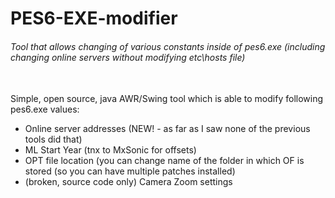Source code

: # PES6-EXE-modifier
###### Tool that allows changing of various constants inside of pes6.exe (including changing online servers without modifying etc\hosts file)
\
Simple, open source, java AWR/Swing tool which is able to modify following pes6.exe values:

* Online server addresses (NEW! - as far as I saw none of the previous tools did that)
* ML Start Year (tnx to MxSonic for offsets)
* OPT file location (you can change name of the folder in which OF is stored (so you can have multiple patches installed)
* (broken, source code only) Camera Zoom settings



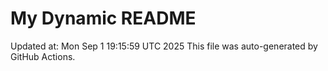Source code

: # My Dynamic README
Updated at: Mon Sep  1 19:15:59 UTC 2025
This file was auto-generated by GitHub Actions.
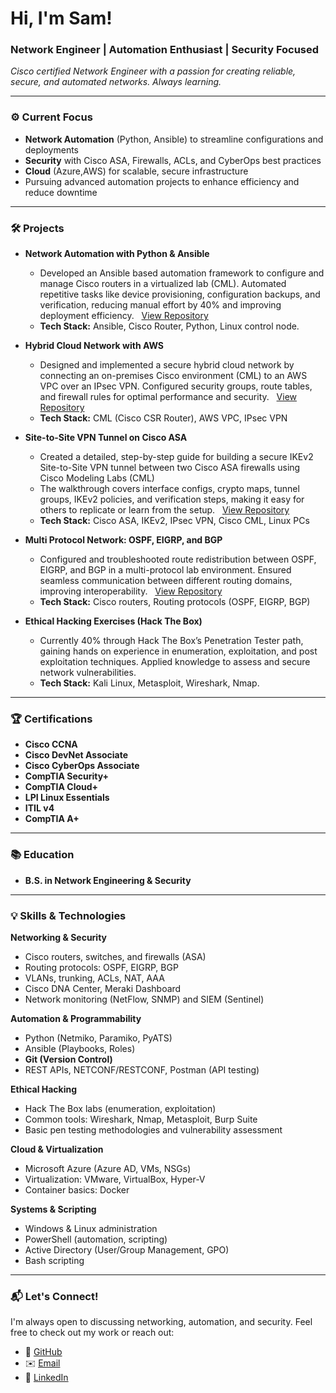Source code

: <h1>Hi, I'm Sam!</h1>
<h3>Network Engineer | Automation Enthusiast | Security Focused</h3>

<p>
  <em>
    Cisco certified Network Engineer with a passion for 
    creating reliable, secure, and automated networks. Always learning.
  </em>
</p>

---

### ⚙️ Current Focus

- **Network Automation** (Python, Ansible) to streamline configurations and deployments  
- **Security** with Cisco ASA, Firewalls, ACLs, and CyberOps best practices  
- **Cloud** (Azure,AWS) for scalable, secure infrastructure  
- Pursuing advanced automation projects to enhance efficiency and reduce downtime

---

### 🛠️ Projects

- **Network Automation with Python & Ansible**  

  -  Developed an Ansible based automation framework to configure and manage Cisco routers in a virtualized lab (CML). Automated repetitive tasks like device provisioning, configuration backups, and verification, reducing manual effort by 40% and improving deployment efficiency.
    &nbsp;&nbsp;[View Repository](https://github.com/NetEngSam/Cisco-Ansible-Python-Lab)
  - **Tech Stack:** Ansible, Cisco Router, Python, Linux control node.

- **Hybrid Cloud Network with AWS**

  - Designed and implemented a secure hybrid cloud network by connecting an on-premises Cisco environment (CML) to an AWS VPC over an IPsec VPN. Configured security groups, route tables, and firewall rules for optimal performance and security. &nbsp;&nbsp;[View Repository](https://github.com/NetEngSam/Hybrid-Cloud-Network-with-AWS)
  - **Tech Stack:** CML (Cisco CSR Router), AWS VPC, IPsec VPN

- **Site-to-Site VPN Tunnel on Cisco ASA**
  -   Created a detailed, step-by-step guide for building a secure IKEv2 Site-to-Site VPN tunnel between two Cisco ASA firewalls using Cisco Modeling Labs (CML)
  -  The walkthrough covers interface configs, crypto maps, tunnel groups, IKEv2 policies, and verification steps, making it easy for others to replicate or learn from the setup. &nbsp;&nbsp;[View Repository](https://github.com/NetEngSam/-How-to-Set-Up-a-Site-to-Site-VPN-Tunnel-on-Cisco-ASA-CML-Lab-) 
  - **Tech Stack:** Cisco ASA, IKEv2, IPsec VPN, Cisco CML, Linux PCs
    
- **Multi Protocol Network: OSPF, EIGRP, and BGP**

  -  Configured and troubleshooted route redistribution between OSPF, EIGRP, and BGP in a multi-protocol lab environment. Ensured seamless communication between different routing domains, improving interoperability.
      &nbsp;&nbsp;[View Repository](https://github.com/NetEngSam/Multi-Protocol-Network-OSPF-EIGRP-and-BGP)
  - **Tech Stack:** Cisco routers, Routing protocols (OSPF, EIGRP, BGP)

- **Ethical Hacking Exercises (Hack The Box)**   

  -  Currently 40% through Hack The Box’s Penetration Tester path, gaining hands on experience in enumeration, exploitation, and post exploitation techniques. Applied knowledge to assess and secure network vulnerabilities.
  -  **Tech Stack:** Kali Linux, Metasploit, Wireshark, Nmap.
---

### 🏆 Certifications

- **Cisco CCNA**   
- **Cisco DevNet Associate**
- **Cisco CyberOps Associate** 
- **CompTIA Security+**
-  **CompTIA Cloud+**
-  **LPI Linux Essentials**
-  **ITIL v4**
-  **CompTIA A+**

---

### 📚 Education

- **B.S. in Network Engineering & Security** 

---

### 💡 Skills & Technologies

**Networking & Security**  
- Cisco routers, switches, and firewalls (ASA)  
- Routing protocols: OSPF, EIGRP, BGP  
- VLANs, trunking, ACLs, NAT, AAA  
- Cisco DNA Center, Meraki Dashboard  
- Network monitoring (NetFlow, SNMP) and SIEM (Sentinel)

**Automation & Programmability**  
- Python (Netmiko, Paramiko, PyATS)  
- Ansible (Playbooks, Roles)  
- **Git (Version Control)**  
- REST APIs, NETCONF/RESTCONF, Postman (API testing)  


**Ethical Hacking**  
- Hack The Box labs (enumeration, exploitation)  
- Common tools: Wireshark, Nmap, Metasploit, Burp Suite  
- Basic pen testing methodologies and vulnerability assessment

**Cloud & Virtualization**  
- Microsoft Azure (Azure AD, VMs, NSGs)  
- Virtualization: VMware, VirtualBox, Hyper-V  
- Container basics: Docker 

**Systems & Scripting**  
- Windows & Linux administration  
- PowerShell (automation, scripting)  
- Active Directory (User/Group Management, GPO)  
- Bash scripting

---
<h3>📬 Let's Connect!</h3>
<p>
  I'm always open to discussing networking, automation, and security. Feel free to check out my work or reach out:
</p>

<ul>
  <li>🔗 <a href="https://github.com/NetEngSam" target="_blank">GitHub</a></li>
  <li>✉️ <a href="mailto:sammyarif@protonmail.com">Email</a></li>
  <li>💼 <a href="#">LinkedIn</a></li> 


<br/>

· · · ·

Pictures aside, reproduce all of the material above without alteration.

Source code

: # PES6-EXE-modifier
###### Tool that allows changing of various constants inside of pes6.exe (including changing online servers without modifying etc\hosts file)
\
Simple, open source, java AWR/Swing tool which is able to modify following pes6.exe values:

* Online server addresses (NEW! - as far as I saw none of the previous tools did that)
* ML Start Year (tnx to MxSonic for offsets)
* OPT file location (you can change name of the folder in which OF is stored (so you can have multiple patches installed)
* (broken, source code only) Camera Zoom settings



Source code

: # My Dynamic README
Updated at: Mon Sep  1 19:15:59 UTC 2025
This file was auto-generated by GitHub Actions.
Source code

: <h1>Hi, I'm Sam!</h1>
<h3>Network Engineer | Automation Enthusiast | Security Focused</h3>

<p>
  <em>
    Cisco certified Network Engineer with a passion for 
    creating reliable, secure, and automated networks. Always learning.
  </em>
</p>

---

### ⚙️ Current Focus

- **Network Automation** (Python, Ansible) to streamline configurations and deployments  
- **Security** with Cisco ASA, Firewalls, ACLs, and CyberOps best practices  
- **Cloud** (Azure,AWS) for scalable, secure infrastructure  
- Pursuing advanced automation projects to enhance efficiency and reduce downtime

---

### 🛠️ Projects

- **Network Automation with Python & Ansible**  

  -  Developed an Ansible based automation framework to configure and manage Cisco routers in a virtualized lab (CML). Automated repetitive tasks like device provisioning, configuration backups, and verification, reducing manual effort by 40% and improving deployment efficiency.
    &nbsp;&nbsp;[View Repository](https://github.com/NetEngSam/Cisco-Ansible-Python-Lab)
  - **Tech Stack:** Ansible, Cisco Router, Python, Linux control node.

- **Hybrid Cloud Network with AWS**

  - Designed and implemented a secure hybrid cloud network by connecting an on-premises Cisco environment (CML) to an AWS VPC over an IPsec VPN. Configured security groups, route tables, and firewall rules for optimal performance and security. &nbsp;&nbsp;[View Repository](https://github.com/NetEngSam/Hybrid-Cloud-Network-with-AWS)
  - **Tech Stack:** CML (Cisco CSR Router), AWS VPC, IPsec VPN

- **Site-to-Site VPN Tunnel on Cisco ASA**
  -   Created a detailed, step-by-step guide for building a secure IKEv2 Site-to-Site VPN tunnel between two Cisco ASA firewalls using Cisco Modeling Labs (CML)
  -  The walkthrough covers interface configs, crypto maps, tunnel groups, IKEv2 policies, and verification steps, making it easy for others to replicate or learn from the setup. &nbsp;&nbsp;[View Repository](https://github.com/NetEngSam/-How-to-Set-Up-a-Site-to-Site-VPN-Tunnel-on-Cisco-ASA-CML-Lab-) 
  - **Tech Stack:** Cisco ASA, IKEv2, IPsec VPN, Cisco CML, Linux PCs
    
- **Multi Protocol Network: OSPF, EIGRP, and BGP**

  -  Configured and troubleshooted route redistribution between OSPF, EIGRP, and BGP in a multi-protocol lab environment. Ensured seamless communication between different routing domains, improving interoperability.
      &nbsp;&nbsp;[View Repository](https://github.com/NetEngSam/Multi-Protocol-Network-OSPF-EIGRP-and-BGP)
  - **Tech Stack:** Cisco routers, Routing protocols (OSPF, EIGRP, BGP)

- **Ethical Hacking Exercises (Hack The Box)**   

  -  Currently 40% through Hack The Box’s Penetration Tester path, gaining hands on experience in enumeration, exploitation, and post exploitation techniques. Applied knowledge to assess and secure network vulnerabilities.
  -  **Tech Stack:** Kali Linux, Metasploit, Wireshark, Nmap.
---

### 🏆 Certifications

- **Cisco CCNA**   
- **Cisco DevNet Associate**
- **Cisco CyberOps Associate** 
- **CompTIA Security+**
-  **CompTIA Cloud+**
-  **LPI Linux Essentials**
-  **ITIL v4**
-  **CompTIA A+**

---

### 📚 Education

- **B.S. in Network Engineering & Security** 

---

### 💡 Skills & Technologies

**Networking & Security**  
- Cisco routers, switches, and firewalls (ASA)  
- Routing protocols: OSPF, EIGRP, BGP  
- VLANs, trunking, ACLs, NAT, AAA  
- Cisco DNA Center, Meraki Dashboard  
- Network monitoring (NetFlow, SNMP) and SIEM (Sentinel)

**Automation & Programmability**  
- Python (Netmiko, Paramiko, PyATS)  
- Ansible (Playbooks, Roles)  
- **Git (Version Control)**  
- REST APIs, NETCONF/RESTCONF, Postman (API testing)  


**Ethical Hacking**  
- Hack The Box labs (enumeration, exploitation)  
- Common tools: Wireshark, Nmap, Metasploit, Burp Suite  
- Basic pen testing methodologies and vulnerability assessment

**Cloud & Virtualization**  
- Microsoft Azure (Azure AD, VMs, NSGs)  
- Virtualization: VMware, VirtualBox, Hyper-V  
- Container basics: Docker 

**Systems & Scripting**  
- Windows & Linux administration  
- PowerShell (automation, scripting)  
- Active Directory (User/Group Management, GPO)  
- Bash scripting

---
<h3>📬 Let's Connect!</h3>
<p>
  I'm always open to discussing networking, automation, and security. Feel free to check out my work or reach out:
</p>

<ul>
  <li>🔗 <a href="https://github.com/NetEngSam" target="_blank">GitHub</a></li>
  <li>✉️ <a href="mailto:sammyarif@protonmail.com">Email</a></li>
  <li>💼 <a href="#">LinkedIn</a></li> 


<br/>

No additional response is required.